=== DATA SHOWN ===
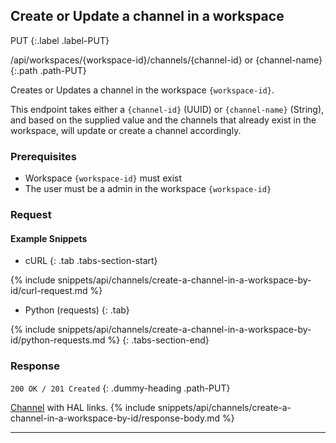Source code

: ## Create or Update a channel in a workspace

PUT
{:.label .label-PUT}

/api/workspaces/{workspace-id}/channels/{channel-id} or {channel-name}
{:.path .path-PUT}

Creates or Updates a channel in the workspace `{workspace-id}`.

This endpoint takes either a `{channel-id}` (UUID) or `{channel-name}` (String), and based on the supplied value and the channels that already exist in the workspace, will update or create a channel accordingly.

### Prerequisites
- Workspace `{workspace-id}` must exist
- The user must be a admin in the workspace `{workspace-id}`

### Request
#### Example Snippets
- cURL
{: .tab .tabs-section-start}

{% include snippets/api/channels/create-a-channel-in-a-workspace-by-id/curl-request.md %}

- Python (requests)
{: .tab}

{% include snippets/api/channels/create-a-channel-in-a-workspace-by-id/python-requests.md %}
{: .tabs-section-end}

### Response
`200 OK / 201 Created`
{: .dummy-heading .path-PUT}

[Channel](#channel) with HAL links.
{% include snippets/api/channels/create-a-channel-in-a-workspace-by-id/response-body.md %}

---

=== WHAT THE TASK REQUIRES ===
Copy out the listing exactly as it stands, but not the pictures.

=== WRITTEN REPLY ===
Source code

: ## Create or Update a channel in a workspace

PUT
{:.label .label-PUT}

/api/workspaces/{workspace-id}/channels/{channel-id} or {channel-name}
{:.path .path-PUT}

Creates or Updates a channel in the workspace `{workspace-id}`.

This endpoint takes either a `{channel-id}` (UUID) or `{channel-name}` (String), and based on the supplied value and the channels that already exist in the workspace, will update or create a channel accordingly.

### Prerequisites
- Workspace `{workspace-id}` must exist
- The user must be a admin in the workspace `{workspace-id}`

### Request
#### Example Snippets
- cURL
{: .tab .tabs-section-start}

{% include snippets/api/channels/create-a-channel-in-a-workspace-by-id/curl-request.md %}

- Python (requests)
{: .tab}

{% include snippets/api/channels/create-a-channel-in-a-workspace-by-id/python-requests.md %}
{: .tabs-section-end}

### Response
`200 OK / 201 Created`
{: .dummy-heading .path-PUT}

[Channel](#channel) with HAL links.
{% include snippets/api/channels/create-a-channel-in-a-workspace-by-id/response-body.md %}

---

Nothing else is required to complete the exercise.